Source data:
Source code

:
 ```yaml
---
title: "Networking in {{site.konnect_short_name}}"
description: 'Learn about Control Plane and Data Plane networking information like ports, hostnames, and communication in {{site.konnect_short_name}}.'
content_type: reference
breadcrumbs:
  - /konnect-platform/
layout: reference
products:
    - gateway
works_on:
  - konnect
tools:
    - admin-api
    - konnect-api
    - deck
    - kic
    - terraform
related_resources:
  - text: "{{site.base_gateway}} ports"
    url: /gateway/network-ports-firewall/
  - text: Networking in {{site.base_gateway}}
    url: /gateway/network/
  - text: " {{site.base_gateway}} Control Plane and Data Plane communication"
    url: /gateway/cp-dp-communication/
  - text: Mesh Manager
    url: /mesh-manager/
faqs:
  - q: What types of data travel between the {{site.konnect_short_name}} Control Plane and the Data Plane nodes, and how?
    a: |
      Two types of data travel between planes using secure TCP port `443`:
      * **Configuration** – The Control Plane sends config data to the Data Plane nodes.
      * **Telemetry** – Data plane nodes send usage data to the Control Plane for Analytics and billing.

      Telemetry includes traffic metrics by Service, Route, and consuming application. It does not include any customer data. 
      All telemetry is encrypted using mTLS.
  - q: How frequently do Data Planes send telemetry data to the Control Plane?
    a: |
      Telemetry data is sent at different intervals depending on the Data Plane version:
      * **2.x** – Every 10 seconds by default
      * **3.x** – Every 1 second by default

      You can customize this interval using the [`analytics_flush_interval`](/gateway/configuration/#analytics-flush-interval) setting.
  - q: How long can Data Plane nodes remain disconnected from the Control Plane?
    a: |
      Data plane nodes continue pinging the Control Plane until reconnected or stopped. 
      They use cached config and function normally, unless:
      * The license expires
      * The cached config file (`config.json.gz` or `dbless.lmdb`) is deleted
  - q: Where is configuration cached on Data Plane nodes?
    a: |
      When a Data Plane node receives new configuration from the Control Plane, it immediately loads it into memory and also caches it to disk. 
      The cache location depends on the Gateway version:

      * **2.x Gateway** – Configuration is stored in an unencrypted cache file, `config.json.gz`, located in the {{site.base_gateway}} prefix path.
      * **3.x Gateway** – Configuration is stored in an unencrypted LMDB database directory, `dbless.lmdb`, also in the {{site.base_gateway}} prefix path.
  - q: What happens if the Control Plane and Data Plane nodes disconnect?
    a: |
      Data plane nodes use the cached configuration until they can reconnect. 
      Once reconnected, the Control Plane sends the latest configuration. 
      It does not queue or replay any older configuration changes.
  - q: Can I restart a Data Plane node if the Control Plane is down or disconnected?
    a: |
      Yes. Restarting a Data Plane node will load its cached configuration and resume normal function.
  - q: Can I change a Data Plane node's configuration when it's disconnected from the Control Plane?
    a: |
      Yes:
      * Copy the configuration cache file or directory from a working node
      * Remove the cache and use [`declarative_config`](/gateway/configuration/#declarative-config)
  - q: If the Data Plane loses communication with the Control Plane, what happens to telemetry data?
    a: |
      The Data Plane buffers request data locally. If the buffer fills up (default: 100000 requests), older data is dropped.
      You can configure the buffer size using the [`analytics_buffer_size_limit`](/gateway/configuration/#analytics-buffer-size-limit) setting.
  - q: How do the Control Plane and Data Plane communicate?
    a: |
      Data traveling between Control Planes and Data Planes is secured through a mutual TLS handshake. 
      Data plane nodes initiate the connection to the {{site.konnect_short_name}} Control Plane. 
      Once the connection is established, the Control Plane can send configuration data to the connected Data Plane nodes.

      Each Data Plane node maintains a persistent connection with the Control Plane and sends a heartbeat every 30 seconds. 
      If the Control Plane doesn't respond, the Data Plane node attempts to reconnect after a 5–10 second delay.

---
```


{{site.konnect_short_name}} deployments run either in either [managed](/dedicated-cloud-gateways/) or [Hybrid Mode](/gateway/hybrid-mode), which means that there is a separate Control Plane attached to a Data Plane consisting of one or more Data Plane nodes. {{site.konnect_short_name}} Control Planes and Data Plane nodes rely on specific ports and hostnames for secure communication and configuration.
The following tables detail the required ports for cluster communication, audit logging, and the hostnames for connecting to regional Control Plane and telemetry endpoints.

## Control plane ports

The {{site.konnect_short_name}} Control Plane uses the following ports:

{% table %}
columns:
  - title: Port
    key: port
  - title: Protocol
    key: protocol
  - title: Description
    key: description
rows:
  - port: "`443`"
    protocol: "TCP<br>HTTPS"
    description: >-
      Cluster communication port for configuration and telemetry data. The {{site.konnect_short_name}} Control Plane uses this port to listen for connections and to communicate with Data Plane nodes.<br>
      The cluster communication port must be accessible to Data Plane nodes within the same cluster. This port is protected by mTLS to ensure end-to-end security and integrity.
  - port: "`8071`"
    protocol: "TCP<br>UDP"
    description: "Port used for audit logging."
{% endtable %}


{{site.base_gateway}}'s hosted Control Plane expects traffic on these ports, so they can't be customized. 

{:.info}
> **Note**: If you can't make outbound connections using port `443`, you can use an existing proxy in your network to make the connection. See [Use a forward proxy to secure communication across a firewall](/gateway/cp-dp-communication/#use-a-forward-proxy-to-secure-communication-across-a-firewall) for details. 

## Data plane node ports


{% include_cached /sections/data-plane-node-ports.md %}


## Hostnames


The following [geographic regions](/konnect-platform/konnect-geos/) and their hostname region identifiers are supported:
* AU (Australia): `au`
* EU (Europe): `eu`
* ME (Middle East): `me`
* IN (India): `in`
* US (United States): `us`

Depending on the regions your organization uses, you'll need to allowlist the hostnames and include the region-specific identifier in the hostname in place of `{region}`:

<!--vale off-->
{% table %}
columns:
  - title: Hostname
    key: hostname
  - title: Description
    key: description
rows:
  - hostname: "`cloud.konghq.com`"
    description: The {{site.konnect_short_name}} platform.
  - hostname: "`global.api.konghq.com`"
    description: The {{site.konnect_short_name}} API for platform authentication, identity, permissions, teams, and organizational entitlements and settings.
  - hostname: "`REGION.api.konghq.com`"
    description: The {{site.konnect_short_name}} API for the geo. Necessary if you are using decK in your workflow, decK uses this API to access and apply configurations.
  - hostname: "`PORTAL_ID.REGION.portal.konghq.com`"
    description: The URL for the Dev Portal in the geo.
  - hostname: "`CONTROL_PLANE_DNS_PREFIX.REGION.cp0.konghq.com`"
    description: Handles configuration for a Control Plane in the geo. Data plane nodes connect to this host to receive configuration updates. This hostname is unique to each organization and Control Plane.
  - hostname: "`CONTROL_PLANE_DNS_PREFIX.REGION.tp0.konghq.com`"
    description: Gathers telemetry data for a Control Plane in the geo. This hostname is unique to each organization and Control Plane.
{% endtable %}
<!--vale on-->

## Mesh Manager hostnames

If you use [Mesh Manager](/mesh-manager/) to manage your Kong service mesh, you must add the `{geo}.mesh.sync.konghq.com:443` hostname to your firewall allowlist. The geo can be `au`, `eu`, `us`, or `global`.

- DIRECTIONS
Your response must consist of all the records, retyped exactly.

- SOLUTION
Source code

:
 ```yaml
---
title: "Networking in {{site.konnect_short_name}}"
description: 'Learn about Control Plane and Data Plane networking information like ports, hostnames, and communication in {{site.konnect_short_name}}.'
content_type: reference
breadcrumbs:
  - /konnect-platform/
layout: reference
products:
    - gateway
works_on:
  - konnect
tools:
    - admin-api
    - konnect-api
    - deck
    - kic
    - terraform
related_resources:
  - text: "{{site.base_gateway}} ports"
    url: /gateway/network-ports-firewall/
  - text: Networking in {{site.base_gateway}}
    url: /gateway/network/
  - text: " {{site.base_gateway}} Control Plane and Data Plane communication"
    url: /gateway/cp-dp-communication/
  - text: Mesh Manager
    url: /mesh-manager/
faqs:
  - q: What types of data travel between the {{site.konnect_short_name}} Control Plane and the Data Plane nodes, and how?
    a: |
      Two types of data travel between planes using secure TCP port `443`:
      * **Configuration** – The Control Plane sends config data to the Data Plane nodes.
      * **Telemetry** – Data plane nodes send usage data to the Control Plane for Analytics and billing.

      Telemetry includes traffic metrics by Service, Route, and consuming application. It does not include any customer data. 
      All telemetry is encrypted using mTLS.
  - q: How frequently do Data Planes send telemetry data to the Control Plane?
    a: |
      Telemetry data is sent at different intervals depending on the Data Plane version:
      * **2.x** – Every 10 seconds by default
      * **3.x** – Every 1 second by default

      You can customize this interval using the [`analytics_flush_interval`](/gateway/configuration/#analytics-flush-interval) setting.
  - q: How long can Data Plane nodes remain disconnected from the Control Plane?
    a: |
      Data plane nodes continue pinging the Control Plane until reconnected or stopped. 
      They use cached config and function normally, unless:
      * The license expires
      * The cached config file (`config.json.gz` or `dbless.lmdb`) is deleted
  - q: Where is configuration cached on Data Plane nodes?
    a: |
      When a Data Plane node receives new configuration from the Control Plane, it immediately loads it into memory and also caches it to disk. 
      The cache location depends on the Gateway version:

      * **2.x Gateway** – Configuration is stored in an unencrypted cache file, `config.json.gz`, located in the {{site.base_gateway}} prefix path.
      * **3.x Gateway** – Configuration is stored in an unencrypted LMDB database directory, `dbless.lmdb`, also in the {{site.base_gateway}} prefix path.
  - q: What happens if the Control Plane and Data Plane nodes disconnect?
    a: |
      Data plane nodes use the cached configuration until they can reconnect. 
      Once reconnected, the Control Plane sends the latest configuration. 
      It does not queue or replay any older configuration changes.
  - q: Can I restart a Data Plane node if the Control Plane is down or disconnected?
    a: |
      Yes. Restarting a Data Plane node will load its cached configuration and resume normal function.
  - q: Can I change a Data Plane node's configuration when it's disconnected from the Control Plane?
    a: |
      Yes:
      * Copy the configuration cache file or directory from a working node
      * Remove the cache and use [`declarative_config`](/gateway/configuration/#declarative-config)
  - q: If the Data Plane loses communication with the Control Plane, what happens to telemetry data?
    a: |
      The Data Plane buffers request data locally. If the buffer fills up (default: 100000 requests), older data is dropped.
      You can configure the buffer size using the [`analytics_buffer_size_limit`](/gateway/configuration/#analytics-buffer-size-limit) setting.
  - q: How do the Control Plane and Data Plane communicate?
    a: |
      Data traveling between Control Planes and Data Planes is secured through a mutual TLS handshake. 
      Data plane nodes initiate the connection to the {{site.konnect_short_name}} Control Plane. 
      Once the connection is established, the Control Plane can send configuration data to the connected Data Plane nodes.

      Each Data Plane node maintains a persistent connection with the Control Plane and sends a heartbeat every 30 seconds. 
      If the Control Plane doesn't respond, the Data Plane node attempts to reconnect after a 5–10 second delay.

---
```


{{site.konnect_short_name}} deployments run either in either [managed](/dedicated-cloud-gateways/) or [Hybrid Mode](/gateway/hybrid-mode), which means that there is a separate Control Plane attached to a Data Plane consisting of one or more Data Plane nodes. {{site.konnect_short_name}} Control Planes and Data Plane nodes rely on specific ports and hostnames for secure communication and configuration.
The following tables detail the required ports for cluster communication, audit logging, and the hostnames for connecting to regional Control Plane and telemetry endpoints.

## Control plane ports

The {{site.konnect_short_name}} Control Plane uses the following ports:

{% table %}
columns:
  - title: Port
    key: port
  - title: Protocol
    key: protocol
  - title: Description
    key: description
rows:
  - port: "`443`"
    protocol: "TCP<br>HTTPS"
    description: >-
      Cluster communication port for configuration and telemetry data. The {{site.konnect_short_name}} Control Plane uses this port to listen for connections and to communicate with Data Plane nodes.<br>
      The cluster communication port must be accessible to Data Plane nodes within the same cluster. This port is protected by mTLS to ensure end-to-end security and integrity.
  - port: "`8071`"
    protocol: "TCP<br>UDP"
    description: "Port used for audit logging."
{% endtable %}


{{site.base_gateway}}'s hosted Control Plane expects traffic on these ports, so they can't be customized. 

{:.info}
> **Note**: If you can't make outbound connections using port `443`, you can use an existing proxy in your network to make the connection. See [Use a forward proxy to secure communication across a firewall](/gateway/cp-dp-communication/#use-a-forward-proxy-to-secure-communication-across-a-firewall) for details. 

## Data plane node ports


{% include_cached /sections/data-plane-node-ports.md %}


## Hostnames


The following [geographic regions](/konnect-platform/konnect-geos/) and their hostname region identifiers are supported:
* AU (Australia): `au`
* EU (Europe): `eu`
* ME (Middle East): `me`
* IN (India): `in`
* US (United States): `us`

Depending on the regions your organization uses, you'll need to allowlist the hostnames and include the region-specific identifier in the hostname in place of `{region}`:

<!--vale off-->
{% table %}
columns:
  - title: Hostname
    key: hostname
  - title: Description
    key: description
rows:
  - hostname: "`cloud.konghq.com`"
    description: The {{site.konnect_short_name}} platform.
  - hostname: "`global.api.konghq.com`"
    description: The {{site.konnect_short_name}} API for platform authentication, identity, permissions, teams, and organizational entitlements and settings.
  - hostname: "`REGION.api.konghq.com`"
    description: The {{site.konnect_short_name}} API for the geo. Necessary if you are using decK in your workflow, decK uses this API to access and apply configurations.
  - hostname: "`PORTAL_ID.REGION.portal.konghq.com`"
    description: The URL for the Dev Portal in the geo.
  - hostname: "`CONTROL_PLANE_DNS_PREFIX.REGION.cp0.konghq.com`"
    description: Handles configuration for a Control Plane in the geo. Data plane nodes connect to this host to receive configuration updates. This hostname is unique to each organization and Control Plane.
  - hostname: "`CONTROL_PLANE_DNS_PREFIX.REGION.tp0.konghq.com`"
    description: Gathers telemetry data for a Control Plane in the geo. This hostname is unique to each organization and Control Plane.
{% endtable %}
<!--vale on-->

## Mesh Manager hostnames

If you use [Mesh Manager](/mesh-manager/) to manage your Kong service mesh, you must add the `{geo}.mesh.sync.konghq.com:443` hostname to your firewall allowlist. The geo can be `au`, `eu`, `us`, or `global`.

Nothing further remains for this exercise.